How can logical equivalence be derived from this..

(p ∨∼q) ∧ (∼p ∨∼q)

≡ (∼q ∨ p) ∧ (∼q ∨∼p)

by (a)

≡∼q ∨ (p ∧∼p)

by (b)

≡∼q ∨ c

by (c)

≡∼q

by (d)

Therefore, (p ∨∼q) ∧ (∼p ∨∼q) ≡∼q

• c being a contradiction

What are the laws being used in each of the four steps?

Commutative, associative, distributive, identity, negation, double negative, idempotent, universal bound, de morgans, absorption or the negations of t and c.

For $(a)$ you have first used the fact that $\lor$ is commutative. In both brackets the expressions have first been changed to $( \lnot q \lor p)$ and $(\lnot q \lor \lnot p)$.

Then for $(b)$ the author has used the distribution law of the conjunction over the disjunction. That is, $( \lnot q \lor p) \land (\lnot q \lor \lnot p) \equiv ( \lnot q \lor (p \land \lnot p ))$

For $(c)$ the derivation should be obvious since $(p \land \lnot p )$ is a contradiction. All he has done is a substitution.

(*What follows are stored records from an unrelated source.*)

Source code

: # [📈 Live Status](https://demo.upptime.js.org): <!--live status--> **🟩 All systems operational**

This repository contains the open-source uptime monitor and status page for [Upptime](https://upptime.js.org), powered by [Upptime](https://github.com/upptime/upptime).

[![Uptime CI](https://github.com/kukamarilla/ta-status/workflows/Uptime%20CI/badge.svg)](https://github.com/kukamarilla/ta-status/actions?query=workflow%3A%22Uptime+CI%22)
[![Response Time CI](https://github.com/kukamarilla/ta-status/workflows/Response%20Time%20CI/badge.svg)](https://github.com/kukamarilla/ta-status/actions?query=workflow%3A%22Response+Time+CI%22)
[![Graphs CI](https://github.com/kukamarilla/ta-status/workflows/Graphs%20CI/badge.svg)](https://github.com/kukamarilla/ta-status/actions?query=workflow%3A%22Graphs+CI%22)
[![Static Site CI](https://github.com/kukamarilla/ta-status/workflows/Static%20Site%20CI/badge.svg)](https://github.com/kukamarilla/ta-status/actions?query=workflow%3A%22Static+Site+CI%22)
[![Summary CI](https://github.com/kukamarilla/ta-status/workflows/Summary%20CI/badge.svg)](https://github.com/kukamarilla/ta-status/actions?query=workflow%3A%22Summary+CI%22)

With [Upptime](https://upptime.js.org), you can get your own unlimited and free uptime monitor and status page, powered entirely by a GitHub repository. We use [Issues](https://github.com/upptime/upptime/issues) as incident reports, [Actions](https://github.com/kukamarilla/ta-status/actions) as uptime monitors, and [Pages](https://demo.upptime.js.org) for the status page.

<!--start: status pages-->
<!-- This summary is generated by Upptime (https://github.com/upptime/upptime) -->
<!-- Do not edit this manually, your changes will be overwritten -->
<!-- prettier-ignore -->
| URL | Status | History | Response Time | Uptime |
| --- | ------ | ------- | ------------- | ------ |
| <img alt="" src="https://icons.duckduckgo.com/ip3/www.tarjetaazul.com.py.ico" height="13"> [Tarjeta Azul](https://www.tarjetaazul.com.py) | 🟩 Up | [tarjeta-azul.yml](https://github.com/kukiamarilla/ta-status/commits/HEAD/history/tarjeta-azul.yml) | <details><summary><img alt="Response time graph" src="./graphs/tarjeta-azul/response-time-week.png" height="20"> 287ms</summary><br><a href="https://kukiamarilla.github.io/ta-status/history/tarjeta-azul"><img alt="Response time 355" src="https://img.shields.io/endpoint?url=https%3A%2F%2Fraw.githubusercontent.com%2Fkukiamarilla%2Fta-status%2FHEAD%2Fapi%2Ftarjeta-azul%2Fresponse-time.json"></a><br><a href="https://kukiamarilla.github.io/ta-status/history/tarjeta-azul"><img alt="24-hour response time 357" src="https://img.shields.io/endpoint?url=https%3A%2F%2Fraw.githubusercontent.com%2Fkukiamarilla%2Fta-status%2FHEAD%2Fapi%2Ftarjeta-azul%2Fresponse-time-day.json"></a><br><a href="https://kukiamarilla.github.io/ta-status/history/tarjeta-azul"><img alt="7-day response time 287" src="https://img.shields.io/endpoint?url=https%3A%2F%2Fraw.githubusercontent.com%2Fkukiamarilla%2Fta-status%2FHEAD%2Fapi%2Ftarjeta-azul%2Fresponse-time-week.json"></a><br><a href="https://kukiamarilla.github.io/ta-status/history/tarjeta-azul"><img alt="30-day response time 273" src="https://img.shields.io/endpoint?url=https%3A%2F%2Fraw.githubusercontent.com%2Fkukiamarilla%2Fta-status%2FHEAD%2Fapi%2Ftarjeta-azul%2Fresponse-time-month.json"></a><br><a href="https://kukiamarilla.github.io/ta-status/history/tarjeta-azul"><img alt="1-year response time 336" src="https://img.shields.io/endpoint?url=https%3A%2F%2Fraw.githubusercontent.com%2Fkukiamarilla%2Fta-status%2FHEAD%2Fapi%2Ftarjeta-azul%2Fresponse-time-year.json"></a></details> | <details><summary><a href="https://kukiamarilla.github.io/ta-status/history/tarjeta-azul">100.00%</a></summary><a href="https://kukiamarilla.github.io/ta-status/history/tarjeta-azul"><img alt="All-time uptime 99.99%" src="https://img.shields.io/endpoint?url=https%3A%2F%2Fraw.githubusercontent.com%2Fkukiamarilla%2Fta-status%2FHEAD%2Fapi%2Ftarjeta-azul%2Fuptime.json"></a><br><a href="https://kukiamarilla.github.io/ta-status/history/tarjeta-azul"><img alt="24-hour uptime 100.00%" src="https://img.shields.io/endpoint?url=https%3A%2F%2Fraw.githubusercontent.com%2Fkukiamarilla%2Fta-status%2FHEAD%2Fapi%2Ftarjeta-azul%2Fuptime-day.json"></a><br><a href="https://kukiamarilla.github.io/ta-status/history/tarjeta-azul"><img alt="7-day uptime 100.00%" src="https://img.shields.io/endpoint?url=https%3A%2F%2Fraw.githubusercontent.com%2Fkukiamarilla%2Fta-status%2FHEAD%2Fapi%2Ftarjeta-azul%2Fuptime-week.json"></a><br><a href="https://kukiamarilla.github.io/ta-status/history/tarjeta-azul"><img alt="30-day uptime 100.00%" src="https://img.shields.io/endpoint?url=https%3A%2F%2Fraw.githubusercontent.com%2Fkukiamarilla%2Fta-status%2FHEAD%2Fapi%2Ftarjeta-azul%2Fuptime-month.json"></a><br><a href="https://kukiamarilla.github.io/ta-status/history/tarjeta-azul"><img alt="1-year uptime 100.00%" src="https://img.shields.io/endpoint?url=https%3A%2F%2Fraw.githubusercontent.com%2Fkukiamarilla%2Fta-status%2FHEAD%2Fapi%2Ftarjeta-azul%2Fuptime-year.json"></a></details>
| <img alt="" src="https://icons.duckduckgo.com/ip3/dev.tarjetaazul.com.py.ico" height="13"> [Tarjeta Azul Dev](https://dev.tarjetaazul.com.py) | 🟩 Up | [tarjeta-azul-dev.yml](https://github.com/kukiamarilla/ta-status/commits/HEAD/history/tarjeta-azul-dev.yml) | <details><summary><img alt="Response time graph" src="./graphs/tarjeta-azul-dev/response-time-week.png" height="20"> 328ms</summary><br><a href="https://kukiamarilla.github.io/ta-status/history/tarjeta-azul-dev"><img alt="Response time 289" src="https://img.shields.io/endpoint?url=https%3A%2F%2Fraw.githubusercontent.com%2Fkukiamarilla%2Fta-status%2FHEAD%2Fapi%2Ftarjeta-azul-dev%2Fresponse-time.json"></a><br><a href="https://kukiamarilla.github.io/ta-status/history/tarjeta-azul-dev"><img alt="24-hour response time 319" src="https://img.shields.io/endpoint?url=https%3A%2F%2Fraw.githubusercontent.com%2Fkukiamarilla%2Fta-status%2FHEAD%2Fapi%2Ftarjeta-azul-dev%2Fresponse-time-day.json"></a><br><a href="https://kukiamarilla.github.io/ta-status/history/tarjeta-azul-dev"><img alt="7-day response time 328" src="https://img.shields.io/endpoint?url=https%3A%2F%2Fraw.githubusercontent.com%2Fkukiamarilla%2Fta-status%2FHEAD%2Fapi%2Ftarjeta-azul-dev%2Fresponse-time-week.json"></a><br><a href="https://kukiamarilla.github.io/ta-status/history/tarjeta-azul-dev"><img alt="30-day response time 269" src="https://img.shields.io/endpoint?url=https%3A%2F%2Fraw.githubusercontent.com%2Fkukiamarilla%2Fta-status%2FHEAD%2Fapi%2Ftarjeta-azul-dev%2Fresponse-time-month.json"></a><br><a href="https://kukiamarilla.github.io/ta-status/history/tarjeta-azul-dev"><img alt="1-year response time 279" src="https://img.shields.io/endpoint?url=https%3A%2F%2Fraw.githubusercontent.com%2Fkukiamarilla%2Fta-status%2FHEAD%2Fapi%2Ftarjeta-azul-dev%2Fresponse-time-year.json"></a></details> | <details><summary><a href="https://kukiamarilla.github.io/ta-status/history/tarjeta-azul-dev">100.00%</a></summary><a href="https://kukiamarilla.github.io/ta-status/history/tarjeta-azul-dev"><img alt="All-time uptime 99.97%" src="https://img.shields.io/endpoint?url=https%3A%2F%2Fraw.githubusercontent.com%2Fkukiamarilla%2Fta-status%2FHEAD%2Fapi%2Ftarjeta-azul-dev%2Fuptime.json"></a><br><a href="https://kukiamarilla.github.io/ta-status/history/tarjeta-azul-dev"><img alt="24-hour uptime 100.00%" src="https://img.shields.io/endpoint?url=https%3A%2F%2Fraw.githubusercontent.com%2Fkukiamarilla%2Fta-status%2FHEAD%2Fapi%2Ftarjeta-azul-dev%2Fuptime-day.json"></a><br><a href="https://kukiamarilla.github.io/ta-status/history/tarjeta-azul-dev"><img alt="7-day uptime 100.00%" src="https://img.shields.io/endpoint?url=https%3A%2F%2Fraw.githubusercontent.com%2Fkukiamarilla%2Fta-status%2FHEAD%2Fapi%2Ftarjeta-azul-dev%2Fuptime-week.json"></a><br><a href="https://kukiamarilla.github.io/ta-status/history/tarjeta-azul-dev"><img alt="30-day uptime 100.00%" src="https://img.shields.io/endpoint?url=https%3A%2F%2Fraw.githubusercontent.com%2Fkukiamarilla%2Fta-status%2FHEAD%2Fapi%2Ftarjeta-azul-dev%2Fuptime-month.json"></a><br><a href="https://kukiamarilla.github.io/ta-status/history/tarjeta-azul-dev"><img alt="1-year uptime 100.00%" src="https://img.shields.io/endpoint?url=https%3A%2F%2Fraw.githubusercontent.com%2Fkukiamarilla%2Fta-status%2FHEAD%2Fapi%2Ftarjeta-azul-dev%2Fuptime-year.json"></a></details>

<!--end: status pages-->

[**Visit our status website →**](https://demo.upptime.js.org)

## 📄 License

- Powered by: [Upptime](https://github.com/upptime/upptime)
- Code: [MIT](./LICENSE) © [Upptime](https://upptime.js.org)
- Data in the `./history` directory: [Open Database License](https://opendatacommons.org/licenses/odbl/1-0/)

For $(d)$ I'm not sure how the book defines it. Sometimes this is used as one of the idempotent laws. But either way, you can write a small natural deduction proof to say that $(p \lor c) \equiv p$. For the implication assume $\lnot p$ and then arrive at a contradiction. For the reverse implication just use the introduction of a disjunction.

(a) commutative

(b) distributive

(c) Law of (non-)contradiction (negated on both sides)

(d) identity

although some of these can be named differently depending on the author.